I am looking for a list of possible methods for simulation of headlights, torchlights and similar in night conditions.

I have found solutions using projected texturing but I guess there is a modern and a more precise way of handling such light sources with OpenGL Shaders or with other recent methods.

I think, what you want is a spotlight. Look it up in the Redbook how it is calculated.

But of course, the default GL spotlight is of no use, because it is per vertex. But it should be relatively simple to just implement the same calculations in a fragment shader.

Basically, you have to vary light intensity in relation to the angle (dot product) of the light-to-fragment vector and the light direction.

I’m sure google “GLSL spotlight” will find some code examples…

It depends also on what you really need to simulate.

=> A basic headlight / spotlight effect ?

As mentioned by Overmind, just multiply your lighting result by an angular attenuation law formula in your shader.

=> A very precise headlight beam using real photometric description ?

In this case, once you’ve done your lighting computation per pixel in your fragment shader, you need also to multiply your result with the normalized photometric value in the considered light direction. This can be done entirely in the shader in order to keep maximum precision. However, you still need to deal with texture projective texture computations in the shader.

Originally posted by Overmind: But of course, the default GL spotlight is of no use, because it is per vertex.
Why ? Isn’t that per vertex only a bit more wrong due to interpolation than per fragment lighting ? I guess I miss something again.

That would be true for normal lights, but for spotlights it’s more problematic. You’ll get similar artifacts as with specular highlights.

In the extreme case, the entire spotlight can disappear if the whole light cone falls inside a single polygon. Even if this is not the case, you get ugly angular edges on the border of the light code instead of smooth, round ones.

You’d need extremely high tesselation, not only on round but also on flat surfaces.

What I’m saying is : if you want to simulate a real headlamp effect, the result you get is not just a circle illumination pattern effect like spotlight but a complex illumination pattern.
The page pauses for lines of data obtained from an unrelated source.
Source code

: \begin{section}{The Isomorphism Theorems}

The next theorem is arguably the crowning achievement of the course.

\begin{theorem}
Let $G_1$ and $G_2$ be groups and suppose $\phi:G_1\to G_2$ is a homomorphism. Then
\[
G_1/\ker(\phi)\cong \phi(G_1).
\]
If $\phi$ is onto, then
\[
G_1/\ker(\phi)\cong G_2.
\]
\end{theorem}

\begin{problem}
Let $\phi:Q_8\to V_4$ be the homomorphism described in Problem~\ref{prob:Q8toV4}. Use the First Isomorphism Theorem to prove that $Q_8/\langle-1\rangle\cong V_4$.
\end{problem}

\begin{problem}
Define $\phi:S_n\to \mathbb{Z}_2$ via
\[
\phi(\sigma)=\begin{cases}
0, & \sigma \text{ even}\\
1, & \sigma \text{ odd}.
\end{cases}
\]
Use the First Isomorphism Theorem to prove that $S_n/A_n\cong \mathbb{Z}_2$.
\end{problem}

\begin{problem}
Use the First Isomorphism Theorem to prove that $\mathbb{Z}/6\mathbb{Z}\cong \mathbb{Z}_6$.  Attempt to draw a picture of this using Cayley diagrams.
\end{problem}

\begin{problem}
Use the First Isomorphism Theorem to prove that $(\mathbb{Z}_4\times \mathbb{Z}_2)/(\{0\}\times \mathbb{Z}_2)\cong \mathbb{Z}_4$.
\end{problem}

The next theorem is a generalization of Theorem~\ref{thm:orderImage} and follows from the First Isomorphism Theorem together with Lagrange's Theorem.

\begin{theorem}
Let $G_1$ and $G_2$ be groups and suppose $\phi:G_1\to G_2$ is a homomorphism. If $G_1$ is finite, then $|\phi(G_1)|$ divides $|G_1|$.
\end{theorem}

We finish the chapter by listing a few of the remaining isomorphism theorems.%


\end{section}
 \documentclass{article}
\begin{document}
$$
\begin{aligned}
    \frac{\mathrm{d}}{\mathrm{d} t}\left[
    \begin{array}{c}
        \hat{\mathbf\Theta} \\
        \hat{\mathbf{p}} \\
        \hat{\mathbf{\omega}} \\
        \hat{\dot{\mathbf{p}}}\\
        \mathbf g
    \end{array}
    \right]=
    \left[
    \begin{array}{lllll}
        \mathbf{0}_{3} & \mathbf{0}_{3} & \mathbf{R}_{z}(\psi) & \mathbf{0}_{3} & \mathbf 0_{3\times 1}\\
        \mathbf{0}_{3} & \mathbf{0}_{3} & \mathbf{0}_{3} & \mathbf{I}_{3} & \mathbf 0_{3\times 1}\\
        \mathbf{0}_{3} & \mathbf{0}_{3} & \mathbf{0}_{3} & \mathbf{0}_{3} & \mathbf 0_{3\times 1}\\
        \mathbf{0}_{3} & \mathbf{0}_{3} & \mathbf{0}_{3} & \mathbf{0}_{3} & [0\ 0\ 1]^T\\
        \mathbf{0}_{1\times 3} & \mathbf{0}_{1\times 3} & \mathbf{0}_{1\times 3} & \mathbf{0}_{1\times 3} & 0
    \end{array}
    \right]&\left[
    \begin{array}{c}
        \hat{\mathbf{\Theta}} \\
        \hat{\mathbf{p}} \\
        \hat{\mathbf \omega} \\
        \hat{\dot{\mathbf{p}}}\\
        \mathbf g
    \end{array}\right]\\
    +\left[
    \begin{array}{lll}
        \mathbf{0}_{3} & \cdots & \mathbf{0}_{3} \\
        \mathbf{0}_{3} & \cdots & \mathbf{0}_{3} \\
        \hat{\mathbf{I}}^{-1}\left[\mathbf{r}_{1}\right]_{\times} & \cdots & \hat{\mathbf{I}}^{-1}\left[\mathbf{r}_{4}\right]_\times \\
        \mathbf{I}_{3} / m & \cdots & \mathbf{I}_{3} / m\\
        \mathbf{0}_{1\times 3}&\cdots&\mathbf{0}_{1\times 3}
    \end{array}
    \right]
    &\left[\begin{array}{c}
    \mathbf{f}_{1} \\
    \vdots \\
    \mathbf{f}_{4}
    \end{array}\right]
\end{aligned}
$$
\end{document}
It’s very hard to find a magic mathematical formula that could produce this kind of effect directly in a shader.

So the best way to get it is to pack your complex pattern (defined by a normalized photometric map for instance) in a texture that will act like a filter. In your shader, once you’ve done your lighting computation for one point light source you have to blend(multiply) the result with the corresponding texture value. But in order to access these values, you need to do some perspective transformation to bring your point 3D coordinate into your 2D space coordinate of your texture. This kind of computation is the same one you find in projective texture mapping or shadow mapping techniques.